If I had to come up with two reasons why things are different in The FENG than in the rest of the world, I would start with the fact that EVERYONE in The FENG was sponsored for membership. Because we are a circle of friends and not a fee for service, many of the things that we do for each other have no price associated with them. After all, what price could one place on friendship or acts of friendship, and how would someone go about coming up with a price structure. (Such are the things that occupy an accountant’s mind.)
The second thing that makes us different is that we don’t charge annual dues. We simply ask members who can afford it to send in contributions from time to time. Sure, money makes the world go around, but by making every effort to keep our expenses low, but more importantly because we are an army of volunteers, we are able to have a considerable impact on each other’s lives at an incredibly low out-of-pocket cost. (For anyone who would like to make a voluntary contribution, instructions appear on the last page of our newsletter every night, but I digress.)
One of the features of our evening newsletter is our very popular “Members in need of assistance.” I don’t know about you, but I delight in the fact that there is a place where you can get just about any career or financial question answered. With a membership of over 37,000, the likelihood that some member of our august body will have the answer AND will contact you with it approaches certainty.

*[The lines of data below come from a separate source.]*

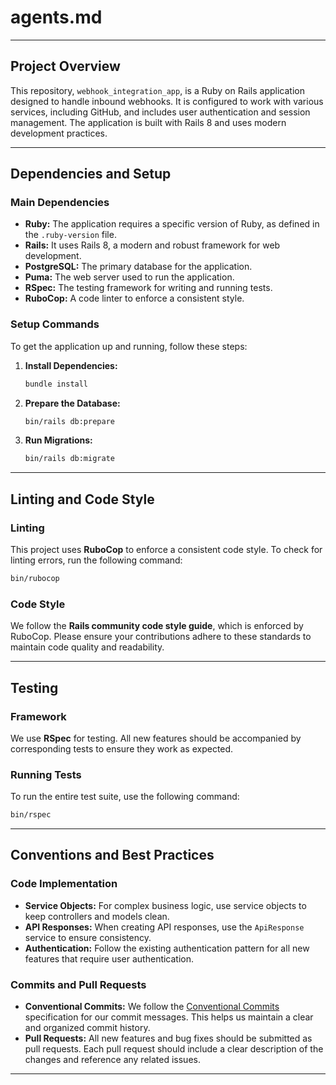 # agents.md

---

## Project Overview

This repository, `webhook_integration_app`, is a Ruby on Rails application designed to handle inbound webhooks. It is configured to work with various services, including GitHub, and includes user authentication and session management. The application is built with Rails 8 and uses modern development practices.

---

## Dependencies and Setup

### Main Dependencies

- **Ruby:** The application requires a specific version of Ruby, as defined in the `.ruby-version` file.
- **Rails:** It uses Rails 8, a modern and robust framework for web development.
- **PostgreSQL:** The primary database for the application.
- **Puma:** The web server used to run the application.
- **RSpec:** The testing framework for writing and running tests.
- **RuboCop:** A code linter to enforce a consistent style.

### Setup Commands

To get the application up and running, follow these steps:

1.  **Install Dependencies:**
    ```bash
    bundle install
    ```
2.  **Prepare the Database:**
    ```bash
    bin/rails db:prepare
    ```
3.  **Run Migrations:**
    ```bash
    bin/rails db:migrate
    ```

---

## Linting and Code Style

### Linting

This project uses **RuboCop** to enforce a consistent code style. To check for linting errors, run the following command:

```bash
bin/rubocop
```

### Code Style

We follow the **Rails community code style guide**, which is enforced by RuboCop. Please ensure your contributions adhere to these standards to maintain code quality and readability.

---

## Testing

### Framework

We use **RSpec** for testing. All new features should be accompanied by corresponding tests to ensure they work as expected.

### Running Tests

To run the entire test suite, use the following command:

```bash
bin/rspec
```

---

## Conventions and Best Practices

### Code Implementation

- **Service Objects:** For complex business logic, use service objects to keep controllers and models clean.
- **API Responses:** When creating API responses, use the `ApiResponse` service to ensure consistency.
- **Authentication:** Follow the existing authentication pattern for all new features that require user authentication.

### Commits and Pull Requests

- **Conventional Commits:** We follow the [Conventional Commits](https://www.conventionalcommits.org/) specification for our commit messages. This helps us maintain a clear and organized commit history.
- **Pull Requests:** All new features and bug fixes should be submitted as pull requests. Each pull request should include a clear description of the changes and reference any related issues.

---
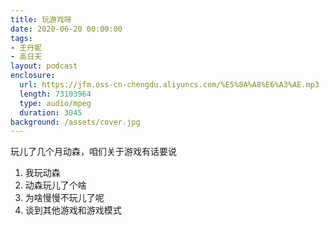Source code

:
 ```yaml
---
title: 玩游戏呀
date: 2020-06-20 00:00:00
tags:
- 王丹妮
- 高日天
layout: podcast
enclosure:
  url: https://jfm.oss-cn-chengdu.aliyuncs.com/%E5%8A%A8%E6%A3%AE.mp3
  length: 73103964
  type: audio/mpeg
  duration: 3045
background: /assets/cover.jpg
---
```

玩儿了几个月动森，咱们关于游戏有话要说

1. 我玩动森
2. 动森玩儿了个啥
3. 为啥慢慢不玩儿了呢
4. 谈到其他游戏和游戏模式
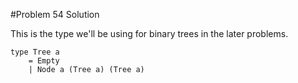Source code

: #Problem 54 Solution

This is the type we'll be using for binary trees in the later problems. 

```
type Tree a
    = Empty
    | Node a (Tree a) (Tree a)
```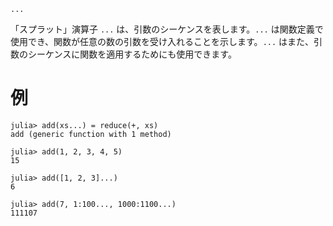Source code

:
 ```
...
```

「スプラット」演算子 `...` は、引数のシーケンスを表します。`...` は関数定義で使用でき、関数が任意の数の引数を受け入れることを示します。`...` はまた、引数のシーケンスに関数を適用するためにも使用できます。

# 例

```jldoctest
julia> add(xs...) = reduce(+, xs)
add (generic function with 1 method)

julia> add(1, 2, 3, 4, 5)
15

julia> add([1, 2, 3]...)
6

julia> add(7, 1:100..., 1000:1100...)
111107
```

I would hope that all of you subscribe to the idea that if you draw down benefits you should make every attempt to “pay back.” As with every other aspect of The FENG, we try to make this as painless as possible, and in most cases downright enjoyable. (It won’t be like favors granted in the Godfather movie.)
The simple suggestion is if you post a request that might be of interest to others in our evening newsletter, you should do two things. First, you should thank all who call or write. This is the most important step. Everyone likes to hear “thank you,” and no one hears it often enough. If someone took the time out of their schedule to contact you, the least you can do is say thanks and follow up with a short note. (No need to blather on at length. Financial folks aren’t good at writing such notes and don’t actually enjoy reading a tome either.) If you would like to help reinforce this appropriate behavior of your fellow members so they will do more of it, this is the best way to make it happen.
Secondly, it would be nice if you paid back the ENTIRE organization by summarizing the ideas and suggestions that came your way so others could educate themselves too. Yes, some “Members in need of assistance” don’t lend themselves to this approach, and for those you get a “pass,” but for many I see in each night’s missive, there is the possibility of great substance being shared.
We should try to educate each other whenever there is an opportunity. Sharing our knowledge in the newsletter helps others make sense of what is going on, and helps you too. (A little 15 minutes of fame at the very least.) And, who knows, by publishing the results of the question you asked, you might even make a few new friends.
Take it from one who knows, you can never have enough friends. (Or be thin enough. But again, I digress.)